Pillars of Observability

  1. Logging
  2. Tracing
  3. Metrics

Observability in Machine Learning

Read on how Observability can be implemented in Machine Learning engagements effectively during Model tuning, experimentation and deployment.

Observability As Code

As much as possible, configuration and management of observability assets such as cloud resource provisioning, monitoring alerts and dashboards must be managed as code. Observability as Code is achieved using any one of Terraform / Ansible / ARM Templates

Examples of Observability as Code

  1. Dashboards as Code - Monitoring Dashboards can be created as JSON or XML templates. This template is source control maintained and any changes to the dashboards can be reviewed. Automation can be built for enabling the dashboard. More about how to do this in Azure. Grafana dashboard can also be configured as code which eventually can be source controlled to be used in automation and pipelines.

  2. Alerts as Code - Alerts can be created within Azure by using Terraform or ARM templates. Such alerts can be source controlled and be deployed as part of pipelines (Azure DevOps pipelines, Jenkins, Github Actions etc.). Few references of how to do this are: Terraform Monitor Metric Alert. Alerts can also be created based on log analytics query and can be defined as code using Terraform Monitor Scheduled Query Rules Alert.
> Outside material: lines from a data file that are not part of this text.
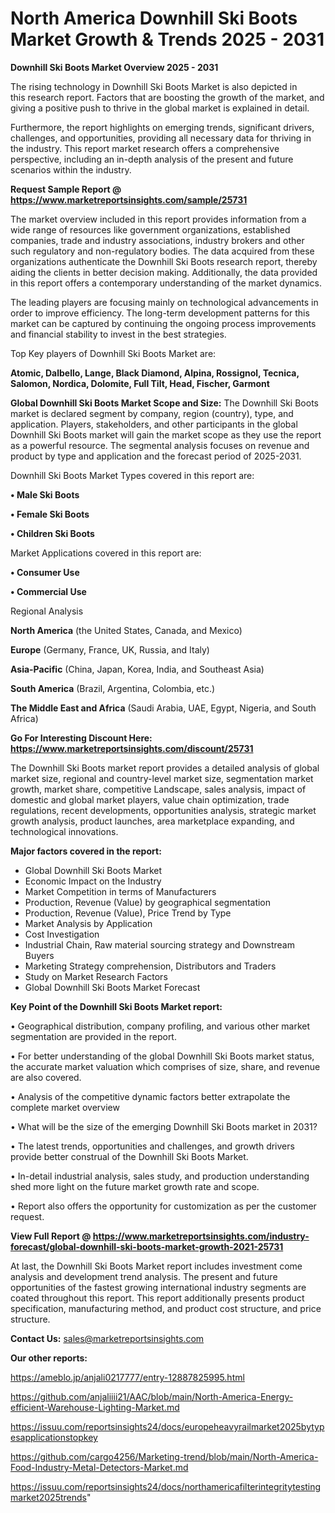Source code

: # North America Downhill Ski Boots Market Growth & Trends 2025 - 2031

<Strong> Downhill Ski Boots Market Overview 2025 - 2031</strong>

The rising technology in Downhill Ski Boots Market is also depicted in this research report. Factors that are boosting the growth of the market, and giving a positive push to thrive in the global market is explained in detail.

Furthermore, the report highlights on emerging trends, significant drivers, challenges, and opportunities, providing all necessary data for thriving in the industry. This report market research offers a comprehensive perspective, including an in-depth analysis of the present and future scenarios within the industry.

<strong>Request Sample Report @ <a href=https://www.marketreportsinsights.com/sample/25731>https://www.marketreportsinsights.com/sample/25731</a></strong>

The market overview included in this report provides information from a wide range of resources like government organizations, established companies, trade and industry associations, industry brokers and other such regulatory and non-regulatory bodies. The data acquired from these organizations authenticate the Downhill Ski Boots research report, thereby aiding the clients in better decision making. Additionally, the data provided in this report offers a contemporary understanding of the market dynamics.

The leading players are focusing mainly on technological advancements in order to improve efficiency. The long-term development patterns for this market can be captured by continuing the ongoing process improvements and financial stability to invest in the best strategies.

Top Key players of Downhill Ski Boots Market are:

<strong>Atomic, Dalbello, Lange, Black Diamond, Alpina, Rossignol, Tecnica, Salomon, Nordica, Dolomite, Full Tilt, Head, Fischer, Garmont</strong>

<strong><b>Global Downhill Ski Boots Market Scope and Size:</b></strong>
The Downhill Ski Boots market is declared segment by company, region (country), type, and application. Players, stakeholders, and other participants in the global Downhill Ski Boots market will gain the market scope as they use the report as a powerful resource. The segmental analysis focuses on revenue and product by type and application and the forecast period of 2025-2031.

Downhill Ski Boots Market Types covered in this report are:

<strong>• Male Ski Boots

• Female Ski Boots

• Children Ski Boots</strong>

Market Applications covered in this report are:

<strong>• Consumer Use

• Commercial Use</strong> 

Regional Analysis

<strong>North America</strong> (the United States, Canada, and Mexico)

<strong>Europe</strong> (Germany, France, UK, Russia, and Italy)

<strong>Asia-Pacific</strong> (China, Japan, Korea, India, and Southeast Asia)

<strong>South America</strong> (Brazil, Argentina, Colombia, etc.)

<strong>The Middle East and Africa</strong> (Saudi Arabia, UAE, Egypt, Nigeria, and South Africa)

<strong>Go For Interesting Discount Here: <a href=https://www.marketreportsinsights.com/discount/25731>https://www.marketreportsinsights.com/discount/25731</a></strong>

The Downhill Ski Boots market report provides a detailed analysis of global market size, regional and country-level market size, segmentation market growth, market share, competitive Landscape, sales analysis, impact of domestic and global market players, value chain optimization, trade regulations, recent developments, opportunities analysis, strategic market growth analysis, product launches, area marketplace expanding, and technological innovations.

<strong><b>Major factors covered in the report:</b></strong>
<ul>
  <li>Global Downhill Ski Boots Market </li>
  <li>Economic Impact on the Industry</li>
  <li>Market Competition in terms of Manufacturers</li>
  <li>Production, Revenue (Value) by geographical segmentation</li>
  <li>Production, Revenue (Value), Price Trend by Type</li>
  <li>Market Analysis by Application</li>
  <li>Cost Investigation</li>
  <li>Industrial Chain, Raw material sourcing strategy and Downstream Buyers</li>
  <li>Marketing Strategy comprehension, Distributors and Traders</li>
  <li>Study on Market Research Factors</li>
  <li>Global Downhill Ski Boots Market Forecast</li>
</ul>

<strong><b>Key Point of the Downhill Ski Boots Market report:</b></strong>

• Geographical distribution, company profiling, and various other market segmentation are provided in the report.

• For better understanding of the global Downhill Ski Boots market status, the accurate market valuation which comprises of size, share, and revenue are also covered.

• Analysis of the competitive dynamic factors better extrapolate the complete market overview

• What will be the size of the emerging Downhill Ski Boots market in 2031?

• The latest trends, opportunities and challenges, and growth drivers provide better construal of the Downhill Ski Boots Market.

• In-detail industrial analysis, sales study, and production understanding shed more light on the future market growth rate and scope.

• Report also offers the opportunity for customization as per the customer request.

<strong><b>View Full Report @ <a href=https://www.marketreportsinsights.com/industry-forecast/global-downhill-ski-boots-market-growth-2021-25731>https://www.marketreportsinsights.com/industry-forecast/global-downhill-ski-boots-market-growth-2021-25731</a></b></strong>


At last, the Downhill Ski Boots Market report includes investment come analysis and development trend analysis. The present and future opportunities of the fastest growing international industry segments are coated throughout this report. This report additionally presents product specification, manufacturing method, and product cost structure, and price structure.

<strong>Contact Us:</strong>
sales@marketreportsinsights.com

<strong>Our other reports:</strong>

<a href=https://ameblo.jp/anjali0217777/entry-12887825995.html>https://ameblo.jp/anjali0217777/entry-12887825995.html</a>

<a href=https://github.com/anjaliiii21/AAC/blob/main/North-America-Energy-efficient-Warehouse-Lighting-Market.md>https://github.com/anjaliiii21/AAC/blob/main/North-America-Energy-efficient-Warehouse-Lighting-Market.md</a>

<a href=https://issuu.com/reportsinsights24/docs/europeheavyrailmarket2025bytypesapplicationstopkey>https://issuu.com/reportsinsights24/docs/europeheavyrailmarket2025bytypesapplicationstopkey</a>

<a href=https://github.com/cargo4256/Marketing-trend/blob/main/North-America-Food-Industry-Metal-Detectors-Market.md>https://github.com/cargo4256/Marketing-trend/blob/main/North-America-Food-Industry-Metal-Detectors-Market.md</a>

<a href=https://issuu.com/reportsinsights24/docs/northamericafilterintegritytestingmarket2025trends>https://issuu.com/reportsinsights24/docs/northamericafilterintegritytestingmarket2025trends</a>"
  3. Automating Log Analytics Queries - There are several use cases where automation of log analytics queries may be needed. Example, Automatic Report Generation, Running custom queries programmatically for analysis, debugging etc. For these use cases to work, log queries should be source controlled and automation can be built using log analytics REST or azure cli.

Why

  • It makes configuration repeatable and automatable. It also avoids manual configuration of monitoring alerts and dashboards from scratch across environments.

  • Configured dashboards help troubleshoot errors during integration and deployment (CI/CD)

  • We can audit changes and roll them back if there are any issues.

  • Identify actionable insights from the generated metrics data across all environments, not just production.

  • Configuration and management of observability assets like alert threshold, duration, configuration values using IAC help us in avoiding configuration mistakes, errors or overlooks during deployment.

  • When practicing observability as code, the changes can be reviewed by the team similar to other code contributions.

Observability of CI/CD Pipelines

With increasing complexity to delivery pipelines, it is very important to consider Observability in the context of build and release of applications.

Benefits

  • Having proper instrumentation during build time helps gain insights into the various stages of the build and release process.

  • Helps developers understand where the pipeline performance bottlenecks are, based on the data collected. This helps in having data-driven conversations around identifying latency between jobs, performance issues, artifact upload/download times providing valuable insights into agents availability and capacity.

  • Helps to identify trends in failures, thus allowing developers to quickly do root cause analysis.

  • Helps to provide a organization-wide view of pipeline health to easily identify trends.

Points to Consider

  • It is important to identify the Key Performance Indicators (KPIs) for evaluating a successful CI/CD pipeline. Where needed, additional tracing can be added to better record KPI metrics. For example, adding pipeline build tags to identify a 'Release Candidate' vs. 'Non-Release Candidate' helps in evaluating the end-to-end release process timeline.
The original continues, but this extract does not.